TASK INSTRUCTIONS —
Write out the listing exactly, from its first line through the line holding "Output: system_mode ∈", but include none of the pictures.

■ ■ ■ ■ ■ ■ ■

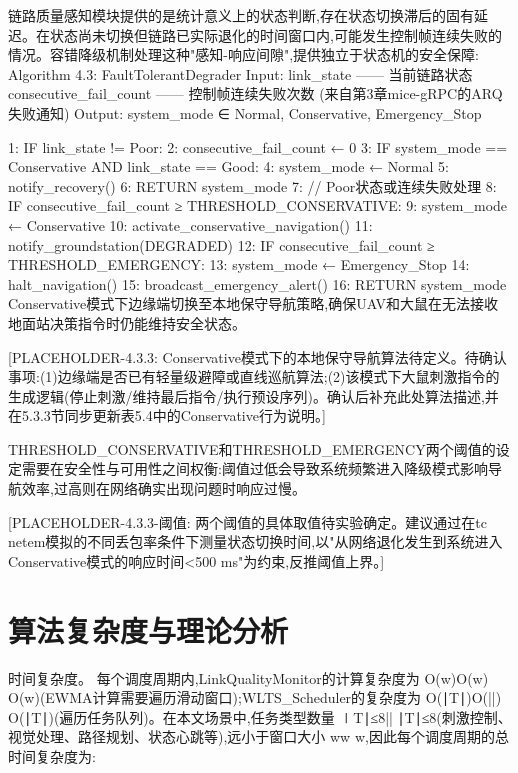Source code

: 链路质量感知模块提供的是统计意义上的状态判断,存在状态切换滞后的固有延迟。在状态尚未切换但链路已实际退化的时间窗口内,可能发生控制帧连续失败的情况。容错降级机制处理这种"感知-响应间隙",提供独立于状态机的安全保障:
Algorithm 4.3: FaultTolerantDegrader
Input:  link_state              —— 当前链路状态
        consecutive_fail_count  —— 控制帧连续失败次数
                                   (来自第3章mice-gRPC的ARQ失败通知)
Output: system_mode ∈ {Normal, Conservative, Emergency_Stop}

1:  IF link_state != Poor:
2:      consecutive_fail_count ← 0
3:      IF system_mode == Conservative AND link_state == Good:
4:          system_mode ← Normal
5:          notify_recovery()
6:      RETURN system_mode
7:  // Poor状态或连续失败处理
8:  IF consecutive_fail_count ≥ THRESHOLD_CONSERVATIVE:
9:      system_mode ← Conservative
10:     activate_conservative_navigation()
11:     notify_groundstation(DEGRADED)
12: IF consecutive_fail_count ≥ THRESHOLD_EMERGENCY:
13:     system_mode ← Emergency_Stop
14:     halt_navigation()
15:     broadcast_emergency_alert()
16: RETURN system_mode
Conservative模式下边缘端切换至本地保守导航策略,确保UAV和大鼠在无法接收地面站决策指令时仍能维持安全状态。

[PLACEHOLDER-4.3.3: Conservative模式下的本地保守导航算法待定义。待确认事项:(1)边缘端是否已有轻量级避障或直线巡航算法;(2)该模式下大鼠刺激指令的生成逻辑(停止刺激/维持最后指令/执行预设序列)。确认后补充此处算法描述,并在5.3.3节同步更新表5.4中的Conservative行为说明。]

THRESHOLD_CONSERVATIVE和THRESHOLD_EMERGENCY两个阈值的设定需要在安全性与可用性之间权衡:阈值过低会导致系统频繁进入降级模式影响导航效率,过高则在网络确实出现问题时响应过慢。

[PLACEHOLDER-4.3.3-阈值: 两个阈值的具体取值待实验确定。建议通过在tc netem模拟的不同丢包率条件下测量状态切换时间,以"从网络退化发生到系统进入Conservative模式的响应时间<500 ms"为约束,反推阈值上界。]

\section{算法复杂度与理论分析}

时间复杂度。 每个调度周期内,LinkQualityMonitor的计算复杂度为 O(w)O(w)
O(w)(EWMA计算需要遍历滑动窗口);WLTS\_Scheduler的复杂度为 O(∣T∣)O(||)
O(∣T∣)(遍历任务队列)。在本文场景中,任务类型数量 ∣T∣≤8|| 
∣T∣≤8(刺激控制、视觉处理、路径规划、状态心跳等),远小于窗口大小 ww
w,因此每个调度周期的总时间复杂度为:

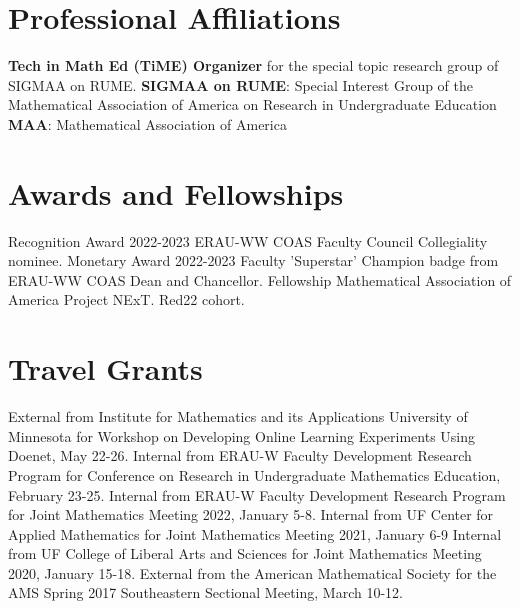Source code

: \documentclass[10pt,a4paper,sans]{moderncv}
\begin{document}
\section{Professional Affiliations}
		{\textbf{Tech in Math Ed (TiME) Organizer} for the special topic research group of SIGMAA on RUME.}
		{\textbf{SIGMAA on RUME}: Special Interest Group of the Mathematical Association of America on Research in Undergraduate Education}
		{\textbf{MAA}: Mathematical Association of America} 

\section{Awards and Fellowships}
		{Recognition Award}
		{}
		{2022-2023 ERAU-WW COAS Faculty Council Collegiality nominee.}
		{}{}
		{Monetary Award}
		{}
		{2022-2023 Faculty 'Superstar' Champion badge from ERAU-WW COAS Dean and Chancellor.}
		{}{}
		{Fellowship}
		{}
		{Mathematical Association of America Project NExT. Red22 cohort.}
	{}{}
\section{Travel Grants}
		{External}
		{}
		{from Institute for Mathematics and its Applications University of Minnesota for Workshop on Developing Online Learning Experiments Using Doenet, May 22-26.}
		{}{}
		{Internal}
		{}
		{from ERAU-W Faculty Development Research Program for Conference on Research in Undergraduate Mathematics Education, February 23-25.}
		{}{}
		{Internal}
		{}
		{from ERAU-W Faculty Development Research Program for Joint Mathematics Meeting 2022, January 5-8.}
		{}{}
		{Internal}
		{}
		{from UF Center for Applied Mathematics for Joint Mathematics Meeting 2021, January 6-9}
		{}{}
		{Internal}
		{}
		{from UF College of Liberal Arts and Sciences for Joint Mathematics Meeting 2020, January 15-18.}
		{}{}
		{External}
		{}
		{from the American Mathematical Society for the AMS Spring 2017 Southeastern Sectional Meeting, March 10-12.}
		{}{}

\end{document}
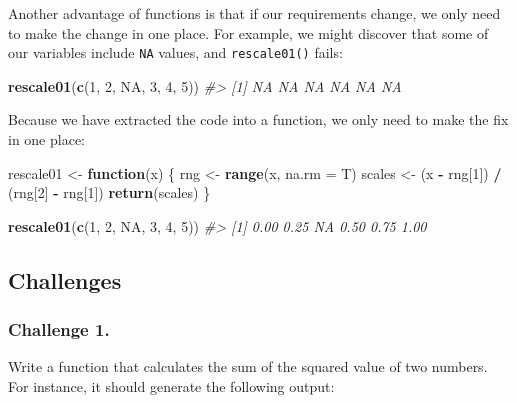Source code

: \documentclass[]{book}
\newenvironment{Shaded}{\begin{snugshade}}{\end{snugshade}}
\newcommand{\KeywordTok}[1]{\textcolor[rgb]{0.13,0.29,0.53}{\textbf{#1}}}
\newcommand{\DataTypeTok}[1]{\textcolor[rgb]{0.13,0.29,0.53}{#1}}
\newcommand{\DecValTok}[1]{\textcolor[rgb]{0.00,0.00,0.81}{#1}}
\newcommand{\StringTok}[1]{\textcolor[rgb]{0.31,0.60,0.02}{#1}}
\newcommand{\CommentTok}[1]{\textcolor[rgb]{0.56,0.35,0.01}{\textit{#1}}}
\newcommand{\OtherTok}[1]{\textcolor[rgb]{0.56,0.35,0.01}{#1}}
\newcommand{\ControlFlowTok}[1]{\textcolor[rgb]{0.13,0.29,0.53}{\textbf{#1}}}
\newcommand{\OperatorTok}[1]{\textcolor[rgb]{0.81,0.36,0.00}{\textbf{#1}}}
\newcommand{\NormalTok}[1]{#1}
\begin{document}
Another advantage of functions is that if our requirements change, we
only need to make the change in one place. For example, we might
discover that some of our variables include \texttt{NA} values, and
\texttt{rescale01()} fails:

\begin{Shaded}
\begin{Highlighting}[]
\KeywordTok{rescale01}\NormalTok{(}\KeywordTok{c}\NormalTok{(}\DecValTok{1}\NormalTok{, }\DecValTok{2}\NormalTok{, }\OtherTok{NA}\NormalTok{, }\DecValTok{3}\NormalTok{, }\DecValTok{4}\NormalTok{, }\DecValTok{5}\NormalTok{))}
\CommentTok{#> [1] NA NA NA NA NA NA}
\end{Highlighting}
\end{Shaded}

Because we have extracted the code into a function, we only need to make
the fix in one place:

\begin{Shaded}
\begin{Highlighting}[]
\NormalTok{rescale01 <-}\StringTok{ }\ControlFlowTok{function}\NormalTok{(x) \{}
\NormalTok{  rng <-}\StringTok{ }\KeywordTok{range}\NormalTok{(x, }\DataTypeTok{na.rm =}\NormalTok{ T)}
\NormalTok{  scales <-}\StringTok{ }\NormalTok{(x }\OperatorTok{-}\StringTok{ }\NormalTok{rng[}\DecValTok{1}\NormalTok{]) }\OperatorTok{/}\StringTok{ }\NormalTok{(rng[}\DecValTok{2}\NormalTok{] }\OperatorTok{-}\StringTok{ }\NormalTok{rng[}\DecValTok{1}\NormalTok{])}
  \KeywordTok{return}\NormalTok{(scales)}
\NormalTok{\}}

\KeywordTok{rescale01}\NormalTok{(}\KeywordTok{c}\NormalTok{(}\DecValTok{1}\NormalTok{, }\DecValTok{2}\NormalTok{, }\OtherTok{NA}\NormalTok{, }\DecValTok{3}\NormalTok{, }\DecValTok{4}\NormalTok{, }\DecValTok{5}\NormalTok{))}
\CommentTok{#> [1] 0.00 0.25   NA 0.50 0.75 1.00}
\end{Highlighting}
\end{Shaded}

\subsection{Challenges}\label{challenges-16}

\subsubsection*{Challenge 1.}\label{challenge-1.-13}

Write a function that calculates the sum of the squared value of two
numbers. For instance, it should generate the following output:
\end{document}
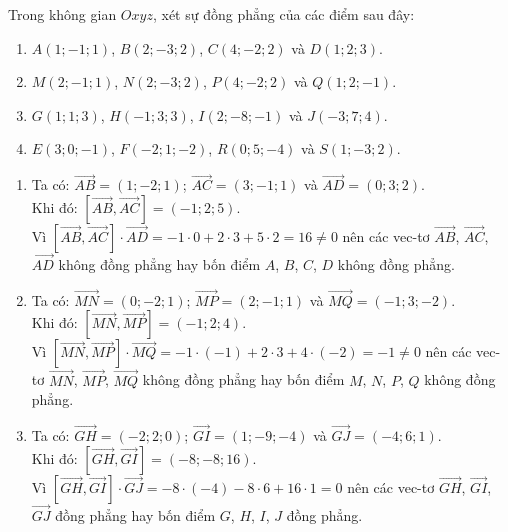 \begin{bt}%
	Trong không gian $Oxyz$, xét sự đồng phẳng của các điểm sau đây:
	\begin{enumerate}
		\item $A(1;-1;1)$, $B(2;-3;2)$, $C(4;-2;2)$ và $D(1;2;3)$.
		\item $M(2;-1;1)$, $N(2;-3;2)$, $P(4;-2;2)$ và $Q(1;2;-1)$.
		\item $G(1;1;3)$, $H(-1;3;3)$, $I(2;-8;-1)$ và $J(-3;7;4)$.
		\item $E(3;0;-1)$, $F(-2;1;-2)$, $R(0;5;-4)$ và $S(1;-3;2)$.
	\end{enumerate}
	\loigiai
	{
		\begin{enumerate}
			\item Ta có: $\overrightarrow{AB} = (1;-2;1)$; $\overrightarrow{AC} = (3;-1;1)$ và $\overrightarrow{AD} = (0;3;2)$.\\
			Khi đó: $\left[ \overrightarrow{AB},\overrightarrow{AC} \right] = (-1;2;5)$.\\
			Vì $\left[ \overrightarrow{AB},\overrightarrow{AC} \right] \cdot \overrightarrow{AD} = -1 \cdot 0 + 2 \cdot 3 + 5 \cdot 2 = 16 \neq 0$ nên các vec-tơ $\overrightarrow{AB}$, $\overrightarrow{AC}$, $\overrightarrow{AD}$ không đồng phẳng hay bốn điểm $A$, $B$, $C$, $D$ không đồng phẳng.
			
			\item Ta có: $\overrightarrow{MN} = (0;-2;1)$; $\overrightarrow{MP} = (2;-1;1)$ và $\overrightarrow{MQ} = (-1;3;-2)$.\\
			Khi đó: $\left[ \overrightarrow{MN},\overrightarrow{MP} \right] = (-1;2;4)$.\\
			Vì $\left[ \overrightarrow{MN},\overrightarrow{MP} \right] \cdot \overrightarrow{MQ} = -1 \cdot (-1) + 2 \cdot 3 + 4 \cdot (-2) = -1 \neq 0$ nên các vec-tơ $\overrightarrow{MN}$, $\overrightarrow{MP}$, $\overrightarrow{MQ}$ không đồng phẳng hay bốn điểm $M$, $N$, $P$, $Q$ không đồng phẳng.
			
			\item Ta có: $\overrightarrow{GH} = (-2;2;0)$; $\overrightarrow{GI} = (1;-9;-4)$ và $\overrightarrow{GJ} = (-4;6;1)$.\\
			Khi đó: $\left[ \overrightarrow{GH},\overrightarrow{GI} \right] = (-8;-8;16)$.\\
			Vì $\left[ \overrightarrow{GH},\overrightarrow{GI} \right] \cdot \overrightarrow{GJ} = -8 \cdot (-4) - 8 \cdot 6 + 16 \cdot 1 = 0$ nên các vec-tơ $\overrightarrow{GH}$, $\overrightarrow{GI}$, $\overrightarrow{GJ}$ đồng phẳng hay bốn điểm $G$, $H$, $I$, $J$ đồng phẳng.
			

\end{enumerate}}
\end{bt}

■ ■ ■ ■ ■ ■ ■

ANSWER FOR THE TASK —
Source code

: 链路质量感知模块提供的是统计意义上的状态判断,存在状态切换滞后的固有延迟。在状态尚未切换但链路已实际退化的时间窗口内,可能发生控制帧连续失败的情况。容错降级机制处理这种"感知-响应间隙",提供独立于状态机的安全保障:
Algorithm 4.3: FaultTolerantDegrader
Input:  link_state              —— 当前链路状态
        consecutive_fail_count  —— 控制帧连续失败次数
                                   (来自第3章mice-gRPC的ARQ失败通知)
Output: system_mode ∈ {Normal, Conservative, Emergency_Stop}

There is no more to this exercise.